涙をポロポロ流してこちらを見上げるかずの肩に手をさしこみ、ゆっくり起こすと、かずは、俺にしがみついてきた。

「………ふ…………ぇっ…………」

「…………大丈夫。もう大丈夫だ」

しゃくりあげて泣くかずの背中をさすりながら、低く囁いた。

はだけたシャツはボタンがはずれ、ベルトも半分はずされかけていたが、間に合ったようだ。
震える背中を抱きながら安堵のため息をつく。

着ていたカーディガンを脱ぎ、かずの小さな肩にかけた。

さっさとこんなとこ出なければ。

「立てるか」

腕を持って支えてやると、こくりと頷いたかずはよろめきながらベッドから立ち上がる。
床に転がってたかずのリュックは翔が拾った。


荷物がたくさん散らばってる床を歩き始めたら、リビングで倒れてた男が、「…………待てよ」とうめきながら立ちはだかった。

「………てめーら…不法侵入だ。

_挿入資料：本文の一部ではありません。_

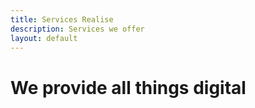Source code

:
 ```yaml
---
title: Services Realise
description: Services we offer
layout: default
---
```


# We provide all things digital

警察呼ぶぞ」


「…………何いってんだ、おまえ」


俺は、抱えてたかずの肩を、傍らの翔にあずけ、二人を守るように、すっと前に立つ。


「強姦って、立派な犯罪なの知らねえのか」

自分でも、驚くほど低い声が出た。

すると男は、にやりといやらしく笑った。

「強姦じゃねぇ。同意だ」


「な、わけねーだろーがっ!」


怒鳴った。


その時、後ろの空気が熱く燃え上がった気がして
思わず振り向いた。

翔が、目を細め、冷たい表情をしてる。
漆黒の髪が、ふわりとゆらめく。 

「…………翔?」

空気がパシッと鳴った。

同時に、男は悲鳴のような絶叫をあげ、その場に崩れ落ちた。

翔が、ふっと吐息をもらした。


「…………」


…………やったな。

あまり、度を超すようなチカラの使い方はしてほしくないのが、本音だけど、まあ、しょうがない。

転げ回って痛がる男に目をやる。

「…………今後一切この子に手をだすんじゃねぇぞ」

低く言い切り、翔とかずを促して、外に出た。


階段を降りながら、何をした?と目で問いかければ、翔は、悪い顔で言い捨てた。


「折った」

「…………足?」

「うん、両足」

「…………こえーな(笑)」

そんな、俺たちの会話を、不安そうに見上げるかず。
俺は、気がついて、ぐっと細い肩を抱き寄せて安心させるように笑ってみせた。